== Segment start ==
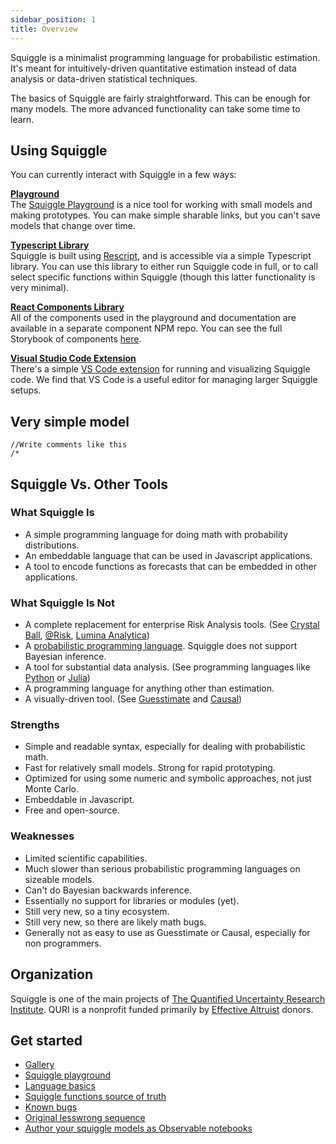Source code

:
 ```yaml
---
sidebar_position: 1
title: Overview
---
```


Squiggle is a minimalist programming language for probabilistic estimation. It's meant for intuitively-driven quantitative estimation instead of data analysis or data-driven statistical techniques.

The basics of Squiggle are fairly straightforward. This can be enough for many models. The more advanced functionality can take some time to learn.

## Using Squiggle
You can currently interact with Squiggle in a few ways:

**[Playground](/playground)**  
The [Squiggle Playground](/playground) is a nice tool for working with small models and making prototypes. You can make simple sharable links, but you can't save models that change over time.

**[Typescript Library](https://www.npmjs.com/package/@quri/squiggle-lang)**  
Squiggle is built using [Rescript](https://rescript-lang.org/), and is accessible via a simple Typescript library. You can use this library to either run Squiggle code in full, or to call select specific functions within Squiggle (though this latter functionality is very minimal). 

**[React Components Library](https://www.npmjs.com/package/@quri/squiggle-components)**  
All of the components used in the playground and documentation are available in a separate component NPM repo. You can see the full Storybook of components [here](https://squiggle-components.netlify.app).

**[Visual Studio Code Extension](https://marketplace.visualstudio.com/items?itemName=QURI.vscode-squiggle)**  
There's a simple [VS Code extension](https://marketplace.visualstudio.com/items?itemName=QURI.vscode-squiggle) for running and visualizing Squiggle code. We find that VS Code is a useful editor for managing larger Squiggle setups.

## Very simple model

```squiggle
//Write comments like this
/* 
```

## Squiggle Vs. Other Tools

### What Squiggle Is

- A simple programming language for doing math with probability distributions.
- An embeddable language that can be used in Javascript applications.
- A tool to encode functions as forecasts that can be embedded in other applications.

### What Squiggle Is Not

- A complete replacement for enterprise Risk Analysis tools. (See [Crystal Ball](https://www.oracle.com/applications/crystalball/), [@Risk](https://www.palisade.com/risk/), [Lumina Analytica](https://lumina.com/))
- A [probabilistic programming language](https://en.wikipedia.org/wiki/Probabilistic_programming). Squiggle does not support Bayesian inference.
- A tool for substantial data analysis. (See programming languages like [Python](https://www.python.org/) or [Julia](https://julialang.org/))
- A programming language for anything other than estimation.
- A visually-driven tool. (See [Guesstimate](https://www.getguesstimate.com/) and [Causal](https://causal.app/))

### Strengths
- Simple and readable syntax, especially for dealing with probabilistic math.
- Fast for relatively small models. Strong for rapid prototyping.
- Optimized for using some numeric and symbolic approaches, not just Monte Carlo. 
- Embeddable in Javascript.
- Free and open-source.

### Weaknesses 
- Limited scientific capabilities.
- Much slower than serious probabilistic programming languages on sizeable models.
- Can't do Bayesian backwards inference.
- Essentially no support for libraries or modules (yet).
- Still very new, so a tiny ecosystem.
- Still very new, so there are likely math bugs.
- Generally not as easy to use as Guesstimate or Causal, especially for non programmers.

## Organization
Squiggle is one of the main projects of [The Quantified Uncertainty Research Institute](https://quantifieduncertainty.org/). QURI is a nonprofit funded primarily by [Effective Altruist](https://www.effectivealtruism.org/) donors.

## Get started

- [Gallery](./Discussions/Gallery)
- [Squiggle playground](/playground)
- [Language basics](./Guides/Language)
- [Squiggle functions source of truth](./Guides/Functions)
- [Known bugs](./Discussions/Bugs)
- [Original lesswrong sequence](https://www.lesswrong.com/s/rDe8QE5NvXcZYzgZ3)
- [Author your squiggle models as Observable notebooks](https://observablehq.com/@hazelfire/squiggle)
== Segment end ==
== Segment start ==
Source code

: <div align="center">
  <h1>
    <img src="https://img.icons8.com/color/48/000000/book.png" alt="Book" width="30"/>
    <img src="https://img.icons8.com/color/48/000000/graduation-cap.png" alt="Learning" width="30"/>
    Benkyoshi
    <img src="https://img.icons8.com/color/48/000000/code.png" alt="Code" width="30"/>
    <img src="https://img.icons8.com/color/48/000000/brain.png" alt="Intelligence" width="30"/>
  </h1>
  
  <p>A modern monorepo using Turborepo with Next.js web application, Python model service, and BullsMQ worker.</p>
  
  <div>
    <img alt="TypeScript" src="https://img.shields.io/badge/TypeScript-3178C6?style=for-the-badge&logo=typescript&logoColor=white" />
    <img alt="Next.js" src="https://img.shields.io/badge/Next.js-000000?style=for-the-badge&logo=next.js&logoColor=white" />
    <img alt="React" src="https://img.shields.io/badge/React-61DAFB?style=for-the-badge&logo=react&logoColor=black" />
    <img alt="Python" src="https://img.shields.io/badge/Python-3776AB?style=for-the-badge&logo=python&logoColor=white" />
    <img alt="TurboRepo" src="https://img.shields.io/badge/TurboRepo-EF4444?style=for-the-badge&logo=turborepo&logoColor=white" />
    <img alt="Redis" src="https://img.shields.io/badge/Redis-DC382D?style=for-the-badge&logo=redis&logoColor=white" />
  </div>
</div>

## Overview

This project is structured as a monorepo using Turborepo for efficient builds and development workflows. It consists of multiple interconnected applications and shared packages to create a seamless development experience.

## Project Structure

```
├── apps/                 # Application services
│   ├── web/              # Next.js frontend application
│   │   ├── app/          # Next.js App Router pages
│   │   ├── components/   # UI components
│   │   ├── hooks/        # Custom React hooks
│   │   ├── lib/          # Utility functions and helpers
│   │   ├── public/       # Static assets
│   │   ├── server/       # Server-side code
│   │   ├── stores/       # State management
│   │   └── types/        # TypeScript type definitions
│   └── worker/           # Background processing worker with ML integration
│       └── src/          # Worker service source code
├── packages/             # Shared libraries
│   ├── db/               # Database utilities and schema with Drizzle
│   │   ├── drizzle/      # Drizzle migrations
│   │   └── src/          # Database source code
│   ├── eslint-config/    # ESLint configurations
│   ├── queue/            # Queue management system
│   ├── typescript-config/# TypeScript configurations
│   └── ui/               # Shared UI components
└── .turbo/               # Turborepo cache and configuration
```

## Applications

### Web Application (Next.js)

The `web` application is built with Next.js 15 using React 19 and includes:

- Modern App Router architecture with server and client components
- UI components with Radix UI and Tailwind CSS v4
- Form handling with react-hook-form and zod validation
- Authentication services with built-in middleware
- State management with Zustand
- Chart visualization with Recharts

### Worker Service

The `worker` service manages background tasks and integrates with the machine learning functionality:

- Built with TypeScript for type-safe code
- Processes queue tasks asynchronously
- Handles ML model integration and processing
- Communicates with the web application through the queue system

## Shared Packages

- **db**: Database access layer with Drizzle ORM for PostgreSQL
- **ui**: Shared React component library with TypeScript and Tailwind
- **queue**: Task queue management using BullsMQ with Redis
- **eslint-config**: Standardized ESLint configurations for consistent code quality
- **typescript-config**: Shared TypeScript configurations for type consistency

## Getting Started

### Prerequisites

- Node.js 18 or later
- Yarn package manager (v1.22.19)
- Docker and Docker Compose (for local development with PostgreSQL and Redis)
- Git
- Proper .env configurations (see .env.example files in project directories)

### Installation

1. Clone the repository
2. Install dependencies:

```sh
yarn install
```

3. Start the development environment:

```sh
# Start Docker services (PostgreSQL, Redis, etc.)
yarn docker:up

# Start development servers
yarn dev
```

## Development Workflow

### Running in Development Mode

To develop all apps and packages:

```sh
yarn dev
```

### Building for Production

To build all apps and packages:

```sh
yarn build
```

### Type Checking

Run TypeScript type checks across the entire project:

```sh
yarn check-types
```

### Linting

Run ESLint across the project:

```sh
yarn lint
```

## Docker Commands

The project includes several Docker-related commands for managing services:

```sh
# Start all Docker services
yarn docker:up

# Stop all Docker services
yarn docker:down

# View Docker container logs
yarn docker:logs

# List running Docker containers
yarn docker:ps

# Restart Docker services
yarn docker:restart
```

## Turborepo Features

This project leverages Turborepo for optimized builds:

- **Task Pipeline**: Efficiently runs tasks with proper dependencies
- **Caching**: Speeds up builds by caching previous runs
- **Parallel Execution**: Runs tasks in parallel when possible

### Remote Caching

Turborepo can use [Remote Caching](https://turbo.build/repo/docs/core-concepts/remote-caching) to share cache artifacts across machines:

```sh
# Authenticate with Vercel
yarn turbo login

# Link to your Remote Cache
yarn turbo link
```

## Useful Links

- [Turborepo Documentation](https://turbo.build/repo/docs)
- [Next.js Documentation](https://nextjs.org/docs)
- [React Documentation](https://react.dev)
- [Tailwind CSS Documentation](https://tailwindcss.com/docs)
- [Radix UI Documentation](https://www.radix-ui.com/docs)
== Segment end ==
== Segment start ==
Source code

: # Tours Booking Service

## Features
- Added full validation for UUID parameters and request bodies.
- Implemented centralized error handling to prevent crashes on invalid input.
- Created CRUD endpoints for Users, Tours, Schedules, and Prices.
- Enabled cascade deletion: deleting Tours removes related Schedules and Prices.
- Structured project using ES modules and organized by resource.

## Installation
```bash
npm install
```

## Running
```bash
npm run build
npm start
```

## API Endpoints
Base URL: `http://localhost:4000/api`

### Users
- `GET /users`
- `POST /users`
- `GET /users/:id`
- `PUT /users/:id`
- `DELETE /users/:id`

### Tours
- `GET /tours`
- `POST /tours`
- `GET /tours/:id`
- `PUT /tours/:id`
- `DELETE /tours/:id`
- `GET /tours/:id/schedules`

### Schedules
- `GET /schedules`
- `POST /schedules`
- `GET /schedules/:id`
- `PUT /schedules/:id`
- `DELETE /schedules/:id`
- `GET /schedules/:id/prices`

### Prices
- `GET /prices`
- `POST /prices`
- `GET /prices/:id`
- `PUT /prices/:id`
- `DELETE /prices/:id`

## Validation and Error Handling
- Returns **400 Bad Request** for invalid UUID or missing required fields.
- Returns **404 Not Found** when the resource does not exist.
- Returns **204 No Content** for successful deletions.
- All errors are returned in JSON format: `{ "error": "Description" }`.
== Segment end ==
__Description of the task__. Starting at the line above that contains "### Remote Caching", repeat each line exactly up to and including the line that contains "- [Radix UI", and stop there.

__Answer section__.
### Remote Caching

Turborepo can use [Remote Caching](https://turbo.build/repo/docs/core-concepts/remote-caching) to share cache artifacts across machines:

```sh
# Authenticate with Vercel
yarn turbo login

# Link to your Remote Cache
yarn turbo link
```

## Useful Links

- [Turborepo Documentation](https://turbo.build/repo/docs)
- [Next.js Documentation](https://nextjs.org/docs)
- [React Documentation](https://react.dev)
- [Tailwind CSS Documentation](https://tailwindcss.com/docs)
- [Radix UI Documentation](https://www.radix-ui.com/docs)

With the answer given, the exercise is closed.